Performance Analysis and Bit Allocation of Cell-Free Massive MIMO
Network With Variable-Resolution ADCs
This paper concentrates on cell-free massive multiple-input and
multiple-output (MIMO) network with variable-resolution
analog-to-digital converters (ADCs). In such architecture, all ADCs
equipping at any access point (AP) can use arbitrary bit resolution to
realize adaptive quantization and reduce power consumption. Under this
circumstance, we first introduce a channel estimator based on linear
minimum mean-square error (LMMSE) theory. On this basis, intra-AP and
inter-AP bit allocation problems are investigated to maximize channel
estimation quality subject to the total number of quantization bits. By
leveraging on the statistical properties of the estimated channels and
estimation errors, we then derive the theoretical expressions of the
achievable uplink spectral efficiency (SE) for maximal ratio combining
(MRC) and minimum mean-square error (MMSE) combining, respectively.

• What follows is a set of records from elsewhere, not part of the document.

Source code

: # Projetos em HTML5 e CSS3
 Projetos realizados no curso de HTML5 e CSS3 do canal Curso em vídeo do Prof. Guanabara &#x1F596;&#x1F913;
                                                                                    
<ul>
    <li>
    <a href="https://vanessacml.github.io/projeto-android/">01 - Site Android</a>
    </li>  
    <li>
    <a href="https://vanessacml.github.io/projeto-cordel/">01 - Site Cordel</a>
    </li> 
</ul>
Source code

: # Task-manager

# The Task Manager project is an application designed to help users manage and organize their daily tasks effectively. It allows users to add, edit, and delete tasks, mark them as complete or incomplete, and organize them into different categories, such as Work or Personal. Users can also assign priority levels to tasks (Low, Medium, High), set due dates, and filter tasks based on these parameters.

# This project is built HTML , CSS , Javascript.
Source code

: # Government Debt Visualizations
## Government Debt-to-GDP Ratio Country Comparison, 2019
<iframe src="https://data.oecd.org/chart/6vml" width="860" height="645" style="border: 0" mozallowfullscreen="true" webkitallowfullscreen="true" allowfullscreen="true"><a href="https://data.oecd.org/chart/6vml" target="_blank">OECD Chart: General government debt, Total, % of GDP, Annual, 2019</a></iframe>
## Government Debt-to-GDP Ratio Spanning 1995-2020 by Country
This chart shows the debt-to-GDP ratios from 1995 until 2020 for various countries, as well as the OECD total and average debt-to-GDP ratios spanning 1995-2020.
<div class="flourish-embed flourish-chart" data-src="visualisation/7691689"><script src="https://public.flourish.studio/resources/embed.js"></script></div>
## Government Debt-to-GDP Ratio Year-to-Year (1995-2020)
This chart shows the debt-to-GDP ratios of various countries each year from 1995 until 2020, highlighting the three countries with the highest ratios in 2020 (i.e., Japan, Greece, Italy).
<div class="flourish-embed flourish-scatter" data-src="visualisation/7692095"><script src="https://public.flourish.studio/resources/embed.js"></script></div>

Furthermore, to maximize the sum SE under the constraint of total ADC
quantization bits, we also investigate intra-AP and inter-AP bit
allocation problems for both single-user and multi-user scenarios.
Finally, simulation results confirm that our theoretical analyses are
correct and accurate. In addition, we resort to numerical results to
achieve some new insights and verify the advantages and conclusions
pertinent to the proposed bit allocation techniques.